■ **Required work**:
What lines in the listing include "game"? Return a copy of each.

■ **Available data**:

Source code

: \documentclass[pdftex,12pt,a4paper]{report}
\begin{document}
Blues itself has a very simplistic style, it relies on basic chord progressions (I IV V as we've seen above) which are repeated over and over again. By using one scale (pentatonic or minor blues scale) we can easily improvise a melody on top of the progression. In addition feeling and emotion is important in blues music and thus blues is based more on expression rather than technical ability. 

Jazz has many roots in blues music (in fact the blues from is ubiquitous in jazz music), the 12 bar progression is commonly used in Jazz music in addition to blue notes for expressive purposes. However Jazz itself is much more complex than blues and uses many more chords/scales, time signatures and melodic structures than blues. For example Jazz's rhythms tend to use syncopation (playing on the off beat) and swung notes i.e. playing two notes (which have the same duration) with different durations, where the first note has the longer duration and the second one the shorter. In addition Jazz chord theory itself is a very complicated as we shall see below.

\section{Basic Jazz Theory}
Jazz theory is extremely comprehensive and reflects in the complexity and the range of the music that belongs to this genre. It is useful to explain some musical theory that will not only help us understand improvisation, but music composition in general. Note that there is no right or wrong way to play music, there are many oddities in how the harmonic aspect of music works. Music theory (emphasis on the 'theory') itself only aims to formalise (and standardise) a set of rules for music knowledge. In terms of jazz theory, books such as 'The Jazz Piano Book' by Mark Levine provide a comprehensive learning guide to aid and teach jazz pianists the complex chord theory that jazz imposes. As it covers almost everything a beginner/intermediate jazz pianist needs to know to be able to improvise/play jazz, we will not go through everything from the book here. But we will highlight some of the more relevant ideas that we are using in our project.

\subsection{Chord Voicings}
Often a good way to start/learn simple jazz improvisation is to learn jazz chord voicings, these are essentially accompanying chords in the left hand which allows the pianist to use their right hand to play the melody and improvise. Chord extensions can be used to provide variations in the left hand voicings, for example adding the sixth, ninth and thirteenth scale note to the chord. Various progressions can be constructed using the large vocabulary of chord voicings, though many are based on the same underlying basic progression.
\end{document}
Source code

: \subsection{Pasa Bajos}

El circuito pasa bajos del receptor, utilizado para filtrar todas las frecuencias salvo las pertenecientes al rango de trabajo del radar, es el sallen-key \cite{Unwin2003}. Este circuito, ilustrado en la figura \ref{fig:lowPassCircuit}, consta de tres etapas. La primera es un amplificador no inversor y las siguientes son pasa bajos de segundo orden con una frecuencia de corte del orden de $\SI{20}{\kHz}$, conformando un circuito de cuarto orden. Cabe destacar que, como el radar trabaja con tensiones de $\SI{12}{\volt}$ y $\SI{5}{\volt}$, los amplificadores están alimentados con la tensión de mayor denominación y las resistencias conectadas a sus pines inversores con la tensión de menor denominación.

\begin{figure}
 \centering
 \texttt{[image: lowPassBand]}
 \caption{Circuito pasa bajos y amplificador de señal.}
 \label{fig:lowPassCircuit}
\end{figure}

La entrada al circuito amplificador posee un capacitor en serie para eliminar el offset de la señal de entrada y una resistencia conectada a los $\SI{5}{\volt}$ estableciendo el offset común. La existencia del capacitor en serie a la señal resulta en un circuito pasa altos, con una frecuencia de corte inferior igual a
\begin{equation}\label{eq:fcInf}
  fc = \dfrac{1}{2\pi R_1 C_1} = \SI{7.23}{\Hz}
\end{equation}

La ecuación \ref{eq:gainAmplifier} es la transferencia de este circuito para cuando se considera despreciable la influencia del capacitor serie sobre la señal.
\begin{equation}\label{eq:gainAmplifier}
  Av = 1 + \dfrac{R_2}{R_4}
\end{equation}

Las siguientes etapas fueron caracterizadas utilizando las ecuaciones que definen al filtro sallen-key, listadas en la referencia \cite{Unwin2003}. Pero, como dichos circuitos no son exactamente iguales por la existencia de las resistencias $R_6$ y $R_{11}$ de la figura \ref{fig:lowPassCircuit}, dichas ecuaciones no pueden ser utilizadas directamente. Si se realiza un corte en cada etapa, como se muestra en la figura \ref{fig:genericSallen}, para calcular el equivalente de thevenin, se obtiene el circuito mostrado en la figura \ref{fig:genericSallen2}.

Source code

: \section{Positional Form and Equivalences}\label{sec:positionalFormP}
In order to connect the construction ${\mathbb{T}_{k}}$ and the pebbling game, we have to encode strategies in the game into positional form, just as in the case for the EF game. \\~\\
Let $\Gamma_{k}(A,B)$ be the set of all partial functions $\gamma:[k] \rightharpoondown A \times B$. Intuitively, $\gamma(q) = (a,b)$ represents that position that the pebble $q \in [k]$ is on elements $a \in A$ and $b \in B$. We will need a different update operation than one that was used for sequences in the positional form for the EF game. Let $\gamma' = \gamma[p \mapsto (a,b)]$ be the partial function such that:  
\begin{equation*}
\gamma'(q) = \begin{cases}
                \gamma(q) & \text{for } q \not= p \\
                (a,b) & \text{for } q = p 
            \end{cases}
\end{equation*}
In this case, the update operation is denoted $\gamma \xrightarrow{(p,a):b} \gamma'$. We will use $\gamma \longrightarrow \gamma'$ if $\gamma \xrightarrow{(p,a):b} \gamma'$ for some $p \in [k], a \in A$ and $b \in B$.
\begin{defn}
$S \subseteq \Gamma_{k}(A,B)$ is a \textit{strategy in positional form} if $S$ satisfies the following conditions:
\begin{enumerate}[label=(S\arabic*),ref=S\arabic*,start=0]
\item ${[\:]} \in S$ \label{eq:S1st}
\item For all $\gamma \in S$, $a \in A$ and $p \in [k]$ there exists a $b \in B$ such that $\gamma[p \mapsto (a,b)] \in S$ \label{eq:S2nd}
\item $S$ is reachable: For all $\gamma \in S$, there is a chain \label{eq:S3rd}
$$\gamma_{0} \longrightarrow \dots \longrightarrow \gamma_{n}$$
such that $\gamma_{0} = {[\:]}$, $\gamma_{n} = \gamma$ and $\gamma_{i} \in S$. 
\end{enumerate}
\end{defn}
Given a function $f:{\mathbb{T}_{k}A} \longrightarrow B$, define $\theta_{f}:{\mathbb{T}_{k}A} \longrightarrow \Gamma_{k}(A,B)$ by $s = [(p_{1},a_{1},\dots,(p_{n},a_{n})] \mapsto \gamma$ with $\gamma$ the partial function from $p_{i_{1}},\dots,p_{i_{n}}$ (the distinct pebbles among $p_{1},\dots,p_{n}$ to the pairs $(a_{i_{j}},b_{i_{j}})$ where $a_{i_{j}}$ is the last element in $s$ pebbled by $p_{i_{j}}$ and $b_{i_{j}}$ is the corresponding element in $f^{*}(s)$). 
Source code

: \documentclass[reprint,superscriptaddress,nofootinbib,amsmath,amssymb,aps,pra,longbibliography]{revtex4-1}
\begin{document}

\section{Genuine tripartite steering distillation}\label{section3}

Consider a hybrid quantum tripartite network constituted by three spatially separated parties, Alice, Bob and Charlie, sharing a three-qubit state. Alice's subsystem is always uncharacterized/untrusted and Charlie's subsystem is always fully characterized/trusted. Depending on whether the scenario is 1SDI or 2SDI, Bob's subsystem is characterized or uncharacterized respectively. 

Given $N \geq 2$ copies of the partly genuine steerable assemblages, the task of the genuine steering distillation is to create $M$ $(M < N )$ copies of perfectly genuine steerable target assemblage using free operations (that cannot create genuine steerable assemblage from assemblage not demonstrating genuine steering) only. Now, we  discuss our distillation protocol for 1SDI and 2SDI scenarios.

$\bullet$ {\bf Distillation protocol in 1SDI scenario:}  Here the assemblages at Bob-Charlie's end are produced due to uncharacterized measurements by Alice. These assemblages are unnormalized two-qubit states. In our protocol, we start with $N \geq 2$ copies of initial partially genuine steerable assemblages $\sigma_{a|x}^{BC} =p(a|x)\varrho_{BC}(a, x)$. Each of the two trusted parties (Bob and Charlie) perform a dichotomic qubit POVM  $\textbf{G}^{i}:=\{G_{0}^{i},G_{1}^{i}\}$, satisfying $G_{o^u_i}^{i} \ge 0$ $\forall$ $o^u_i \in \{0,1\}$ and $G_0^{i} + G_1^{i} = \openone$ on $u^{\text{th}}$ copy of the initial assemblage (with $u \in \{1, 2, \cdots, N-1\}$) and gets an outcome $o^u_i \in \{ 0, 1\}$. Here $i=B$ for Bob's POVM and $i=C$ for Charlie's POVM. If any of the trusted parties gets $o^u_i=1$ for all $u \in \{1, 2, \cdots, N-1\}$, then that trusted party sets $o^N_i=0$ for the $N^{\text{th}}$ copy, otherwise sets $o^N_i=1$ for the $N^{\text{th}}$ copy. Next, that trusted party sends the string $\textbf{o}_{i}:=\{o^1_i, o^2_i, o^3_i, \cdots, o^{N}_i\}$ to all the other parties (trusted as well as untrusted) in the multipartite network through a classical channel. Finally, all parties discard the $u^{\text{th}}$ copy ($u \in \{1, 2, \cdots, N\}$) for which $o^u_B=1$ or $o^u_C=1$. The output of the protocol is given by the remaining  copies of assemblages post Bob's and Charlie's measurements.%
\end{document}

■ **The answer**:
In order to connect the construction ${\mathbb{T}_{k}}$ and the pebbling game, we have to encode strategies in the game into positional form, just as in the case for the EF game. \\~\\
Let $\Gamma_{k}(A,B)$ be the set of all partial functions $\gamma:[k] \rightharpoondown A \times B$. Intuitively, $\gamma(q) = (a,b)$ represents that position that the pebble $q \in [k]$ is on elements $a \in A$ and $b \in B$. We will need a different update operation than one that was used for sequences in the positional form for the EF game. Let $\gamma' = \gamma[p \mapsto (a,b)]$ be the partial function such that:  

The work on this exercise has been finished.